"Transmisi CVT lebih nyaman digunakan karena halus dan tidak ada gejala hentakan setiap perpindahan gigi," ungkap mantan wartawan Kompas ini.
Selain itu, Rasio gigi yang luas ini juga membuat transmisi CVT bisa menekan konsumsi bahan bakar mobil.
"Rasio gigi yang luas membuat mobil bisa melaju di kecepatan tinggi namun putaran mesin tetap terjaga rendah, konsumsi BBM jadi lebih irit," jelas Hermas.
Namun, perpindahan gigi transmisi CVT yang menggunakan belt ini sekaligus menjadi kekurangannya.
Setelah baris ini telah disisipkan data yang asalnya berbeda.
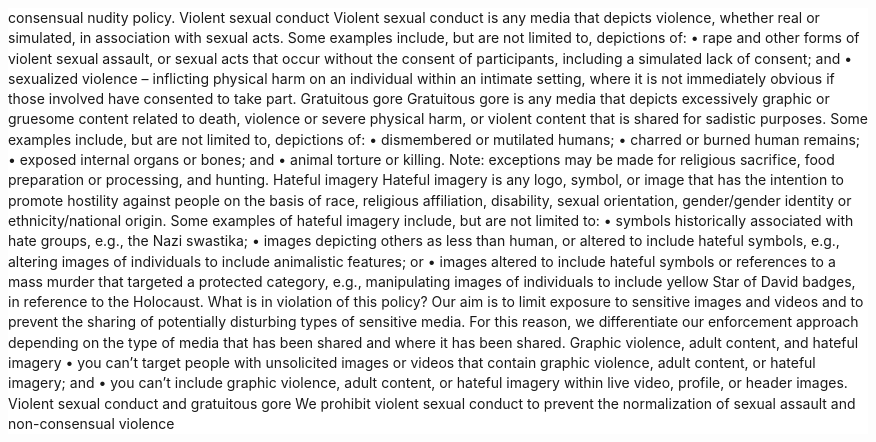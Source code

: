 consensual nudity policy. 
Violent sexual conduct 
Violent sexual conduct is any media that depicts violence, whether real or simulated, in association with sexual 
acts. Some examples include, but are not limited to, depictions of: 
• 
rape and other forms of violent sexual assault, or sexual acts that occur without the consent of 
participants, including a simulated lack of consent; and 
• 
sexualized violence – inflicting physical harm on an individual within an intimate setting, where it is not 
immediately obvious if those involved have consented to take part. 
Gratuitous gore 
Gratuitous gore is any media that depicts excessively graphic or gruesome content related to death, violence or 
severe physical harm, or violent content that is shared for sadistic purposes. Some examples include, but are not 
limited to, depictions of: 
• 
dismembered or mutilated humans; 
• 
charred or burned human remains; 
• 
exposed internal organs or bones; and 
• 
animal torture or killing. Note: exceptions may be made for religious sacrifice, food preparation or 
processing, and hunting. 
Hateful imagery 
Hateful imagery is any logo, symbol, or image that has the intention to promote hostility against people on the 
basis of race, religious affiliation, disability, sexual orientation, gender/gender identity or ethnicity/national origin. 
Some examples of hateful imagery include, but are not limited to: 
• 
symbols historically associated with hate groups, e.g., the Nazi swastika; 
• 
images depicting others as less than human, or altered to include hateful symbols, e.g., altering images 
of individuals to include animalistic features; or 
• 
images altered to include hateful symbols or references to a mass murder that targeted a protected 
category, e.g., manipulating images of individuals to include yellow Star of David badges, in reference to 
the Holocaust. 
What is in violation of this policy? 
Our aim is to limit exposure to sensitive images and videos and to prevent the sharing of potentially disturbing 
types of sensitive media. For this reason, we differentiate our enforcement approach depending on the type of 
media that has been shared and where it has been shared. 
Graphic violence, adult content, and hateful imagery 
• 
you can’t target people with unsolicited images or videos that contain graphic violence, adult content, or 
hateful imagery; and 
• 
you can’t include graphic violence, adult content, or hateful imagery within live video, profile, or header 
images. 
Violent sexual conduct and gratuitous gore 
We prohibit violent sexual conduct to prevent the normalization of sexual assault and non-consensual violence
(BACA JUGA: Harus Tahu, Beda Kuras dan Ganti Oli Transmisi Otomatis, Efeknya ke Performa)
Transmisi CVT tidak bisa dipasangkan di mobil dengan torsi yang besar.
"Karena belt tidak bisa menahan torsi berlebih yang dihasilkan mesin, makanya CVT lebih banyak disematkan di mobil-mobil dengan tenaga menengah ke bawah," terang pria ramah ini.
Selain itu, masih menurut Hermas, teknologi canggih dan komputerisasi yang dipakai membuat usia pakai transmisi CVT cenderung lebih pendek dibanding transmisi konvensional yang mengandalkan planetary gear set dan torque converter (kopling fluida).
Celakanya lagi, jika terjadi kerusakan transmisi CVT, ketersediaan suku cadang atau komponen pengganti di Indonesia tergolong sulit dicari.
Biaya perbaikan atau penggantian transmisi CVT pun bisa dikatakan cukup mahal.
"Untuk beberapa model CVT, kalau rusak harus ganti sepaket yang baru biayanya Rp 45-60 juta," tutup Hermas.